> [Source texts of formatted documents]
= = =

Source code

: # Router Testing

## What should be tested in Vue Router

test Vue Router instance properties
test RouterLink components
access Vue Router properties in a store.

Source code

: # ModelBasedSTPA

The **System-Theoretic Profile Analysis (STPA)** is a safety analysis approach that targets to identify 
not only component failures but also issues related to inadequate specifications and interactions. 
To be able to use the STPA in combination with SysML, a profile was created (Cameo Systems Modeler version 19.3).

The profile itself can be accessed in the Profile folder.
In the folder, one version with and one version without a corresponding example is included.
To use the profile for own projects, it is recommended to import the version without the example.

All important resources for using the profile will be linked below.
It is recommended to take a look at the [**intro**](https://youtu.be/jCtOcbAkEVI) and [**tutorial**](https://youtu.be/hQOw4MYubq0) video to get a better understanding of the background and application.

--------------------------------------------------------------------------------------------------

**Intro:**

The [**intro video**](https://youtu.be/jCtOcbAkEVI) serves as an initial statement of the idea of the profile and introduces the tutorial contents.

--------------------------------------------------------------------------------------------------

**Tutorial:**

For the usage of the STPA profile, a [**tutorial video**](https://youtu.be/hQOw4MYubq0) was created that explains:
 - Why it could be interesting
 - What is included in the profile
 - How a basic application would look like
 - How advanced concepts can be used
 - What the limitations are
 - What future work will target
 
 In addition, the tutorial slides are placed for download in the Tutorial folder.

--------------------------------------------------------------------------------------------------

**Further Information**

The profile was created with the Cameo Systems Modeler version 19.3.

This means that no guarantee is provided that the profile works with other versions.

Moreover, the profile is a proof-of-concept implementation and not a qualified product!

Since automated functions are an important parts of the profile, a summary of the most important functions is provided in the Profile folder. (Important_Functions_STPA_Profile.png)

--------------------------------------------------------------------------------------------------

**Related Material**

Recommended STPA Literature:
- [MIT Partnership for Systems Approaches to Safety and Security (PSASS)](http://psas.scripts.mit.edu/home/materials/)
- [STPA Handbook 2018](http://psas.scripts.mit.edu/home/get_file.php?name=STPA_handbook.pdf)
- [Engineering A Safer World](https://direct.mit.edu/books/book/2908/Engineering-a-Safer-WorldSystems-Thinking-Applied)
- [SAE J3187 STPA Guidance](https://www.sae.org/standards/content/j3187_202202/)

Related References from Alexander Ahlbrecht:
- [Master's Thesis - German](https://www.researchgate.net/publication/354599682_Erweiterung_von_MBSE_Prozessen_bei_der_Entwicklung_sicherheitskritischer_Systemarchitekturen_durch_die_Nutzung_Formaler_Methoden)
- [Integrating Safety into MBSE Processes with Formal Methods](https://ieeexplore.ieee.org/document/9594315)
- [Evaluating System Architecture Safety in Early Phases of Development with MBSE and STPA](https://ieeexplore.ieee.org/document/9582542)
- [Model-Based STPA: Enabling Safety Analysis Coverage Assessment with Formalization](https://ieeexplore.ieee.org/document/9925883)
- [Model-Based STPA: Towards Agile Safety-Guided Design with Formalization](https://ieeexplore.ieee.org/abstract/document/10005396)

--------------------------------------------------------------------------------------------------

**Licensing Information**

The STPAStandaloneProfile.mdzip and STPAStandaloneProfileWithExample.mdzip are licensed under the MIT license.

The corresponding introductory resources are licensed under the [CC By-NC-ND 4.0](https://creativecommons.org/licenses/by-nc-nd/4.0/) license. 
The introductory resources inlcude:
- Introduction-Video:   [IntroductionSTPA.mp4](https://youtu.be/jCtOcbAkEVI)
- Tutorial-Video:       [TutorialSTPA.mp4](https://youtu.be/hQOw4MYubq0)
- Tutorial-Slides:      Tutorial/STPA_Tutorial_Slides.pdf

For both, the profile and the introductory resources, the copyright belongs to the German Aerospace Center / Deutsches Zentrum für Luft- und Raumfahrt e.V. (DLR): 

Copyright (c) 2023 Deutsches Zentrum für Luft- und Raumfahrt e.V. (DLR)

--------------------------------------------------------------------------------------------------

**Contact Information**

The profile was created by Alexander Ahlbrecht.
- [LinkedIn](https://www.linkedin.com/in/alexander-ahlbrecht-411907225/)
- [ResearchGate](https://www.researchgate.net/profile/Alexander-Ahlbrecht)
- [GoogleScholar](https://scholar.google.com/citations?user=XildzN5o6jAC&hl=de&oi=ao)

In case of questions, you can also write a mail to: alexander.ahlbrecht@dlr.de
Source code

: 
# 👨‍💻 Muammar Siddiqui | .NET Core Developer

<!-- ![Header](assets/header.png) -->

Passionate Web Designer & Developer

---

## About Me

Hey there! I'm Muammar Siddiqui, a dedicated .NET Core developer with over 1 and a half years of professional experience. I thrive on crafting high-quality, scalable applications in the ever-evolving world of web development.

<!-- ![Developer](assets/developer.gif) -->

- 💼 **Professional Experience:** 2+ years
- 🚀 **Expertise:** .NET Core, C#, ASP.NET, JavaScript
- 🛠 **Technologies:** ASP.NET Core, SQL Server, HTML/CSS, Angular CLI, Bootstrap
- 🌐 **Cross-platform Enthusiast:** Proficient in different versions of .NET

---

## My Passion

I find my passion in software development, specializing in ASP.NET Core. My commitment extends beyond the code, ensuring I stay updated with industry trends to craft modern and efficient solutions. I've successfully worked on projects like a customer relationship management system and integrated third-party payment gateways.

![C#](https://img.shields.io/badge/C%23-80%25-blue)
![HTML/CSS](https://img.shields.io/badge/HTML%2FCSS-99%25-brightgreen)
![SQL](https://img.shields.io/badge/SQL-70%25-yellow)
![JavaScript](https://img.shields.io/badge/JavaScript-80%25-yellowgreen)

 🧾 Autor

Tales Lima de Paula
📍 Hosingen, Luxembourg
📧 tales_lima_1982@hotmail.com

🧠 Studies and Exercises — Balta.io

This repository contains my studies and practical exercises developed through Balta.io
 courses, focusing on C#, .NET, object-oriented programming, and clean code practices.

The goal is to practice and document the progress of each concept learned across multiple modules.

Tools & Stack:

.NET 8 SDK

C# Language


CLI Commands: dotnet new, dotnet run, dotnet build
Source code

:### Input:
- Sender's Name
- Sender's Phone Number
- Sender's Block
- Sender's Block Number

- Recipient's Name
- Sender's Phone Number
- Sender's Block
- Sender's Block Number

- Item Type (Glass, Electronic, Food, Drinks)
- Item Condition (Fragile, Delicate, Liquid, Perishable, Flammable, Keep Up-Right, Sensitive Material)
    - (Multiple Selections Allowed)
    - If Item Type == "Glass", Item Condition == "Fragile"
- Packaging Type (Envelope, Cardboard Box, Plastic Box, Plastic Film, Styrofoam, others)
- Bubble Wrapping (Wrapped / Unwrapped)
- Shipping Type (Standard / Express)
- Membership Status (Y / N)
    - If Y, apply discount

= = =

> [What is expected]
Print, from the entries above, the line with "Tales Lima de Paula", the line with "This repository contains" and all lines between them, exactly and with nothing else.

> [Worked solution]
Tales Lima de Paula
📍 Hosingen, Luxembourg
📧 tales_lima_1982@hotmail.com

🧠 Studies and Exercises — Balta.io

This repository contains my studies and practical exercises developed through Balta.io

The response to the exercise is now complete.